Along Came Betty in Fa
Along Came Betty in Fa
Benny Golson's bebop composition drives forward with energetic harmonic movement that demands Bebop Major fluency on the tonic, Lydian color on the major IV chords, and Dorian phrasing across the ii chord sequences. The rhythmic vitality of the melody sets a high-energy standard that improvisers must match. A hard bop classic that showcases Golson's gift for writing lines that swing at any tempo.
Along Came Betty in Fa
F major is the gateway to barre chords. While F itself requires a full barre at fret 1, the remaining diatonic chords (C, Dm, Am, G, Bb) mix open and barre shapes. The open high E acts as Fmaj7's seventh, adding unexpected richness. F is a intermediate-level key on guitar because the open high E string is the major seventh of F, creating a lush Fmaj7 resonance even in basic shapes, but the F barre chord itself is the first big hurdle for beginners. This key mixes open and barre shapes, making it a good intermediate challenge that builds fretboard fluency.
Voice Leading
The bass line moves through F to D# (descending whole step), D# to G# (ascending perfect fourth), G# to C# (ascending perfect fourth), C# to B (descending whole step), B to E (ascending perfect fourth), E to A (ascending perfect fourth), A to A (ascending unison), A to D (ascending perfect fourth), D to G (ascending perfect fourth), G to C (ascending perfect fourth), C to C (ascending unison), C to F (ascending perfect fourth), F to A# (ascending perfect fourth), A# to A# (ascending unison), A# to D# (ascending perfect fourth).
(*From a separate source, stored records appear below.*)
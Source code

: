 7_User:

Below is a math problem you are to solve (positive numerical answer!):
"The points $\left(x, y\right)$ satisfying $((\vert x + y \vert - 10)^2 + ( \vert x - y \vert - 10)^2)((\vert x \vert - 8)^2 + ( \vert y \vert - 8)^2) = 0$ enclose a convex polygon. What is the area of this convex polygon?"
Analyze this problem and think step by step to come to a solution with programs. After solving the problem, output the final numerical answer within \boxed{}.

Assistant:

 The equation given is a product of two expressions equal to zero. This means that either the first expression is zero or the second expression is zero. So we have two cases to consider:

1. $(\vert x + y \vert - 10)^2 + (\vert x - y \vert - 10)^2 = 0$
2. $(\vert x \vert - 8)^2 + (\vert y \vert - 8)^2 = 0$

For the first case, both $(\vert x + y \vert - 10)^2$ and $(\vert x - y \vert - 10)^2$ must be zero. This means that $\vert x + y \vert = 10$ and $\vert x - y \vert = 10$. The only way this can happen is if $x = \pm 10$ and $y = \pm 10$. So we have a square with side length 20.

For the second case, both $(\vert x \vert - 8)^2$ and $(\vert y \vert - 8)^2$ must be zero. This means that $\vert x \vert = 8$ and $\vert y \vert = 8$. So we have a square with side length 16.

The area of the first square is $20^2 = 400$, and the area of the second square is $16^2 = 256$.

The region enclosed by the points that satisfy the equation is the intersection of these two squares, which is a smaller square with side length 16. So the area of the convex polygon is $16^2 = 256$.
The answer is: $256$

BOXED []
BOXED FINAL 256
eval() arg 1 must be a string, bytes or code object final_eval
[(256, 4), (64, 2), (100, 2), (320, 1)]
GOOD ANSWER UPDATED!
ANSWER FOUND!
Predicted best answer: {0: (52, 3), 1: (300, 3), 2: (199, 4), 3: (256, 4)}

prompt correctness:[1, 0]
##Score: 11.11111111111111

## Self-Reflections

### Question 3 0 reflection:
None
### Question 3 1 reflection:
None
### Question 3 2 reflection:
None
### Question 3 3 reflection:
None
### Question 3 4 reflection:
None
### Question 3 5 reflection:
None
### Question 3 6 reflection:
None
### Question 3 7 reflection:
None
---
The root motion by larger intervals (fourths and fifths) gives each chord change a strong, decisive character. When the progression loops, the bass returns from D# to F by whole step.
Scales for Improvisation
F major pentatonic works because every note is either a chord tone or a safe passing tone — there are no avoid notes. For soloing, this means you can play freely without clashing. Over dominant seventh chords, F Mixolydian adds the flat seventh for an authentic blues-rock edge.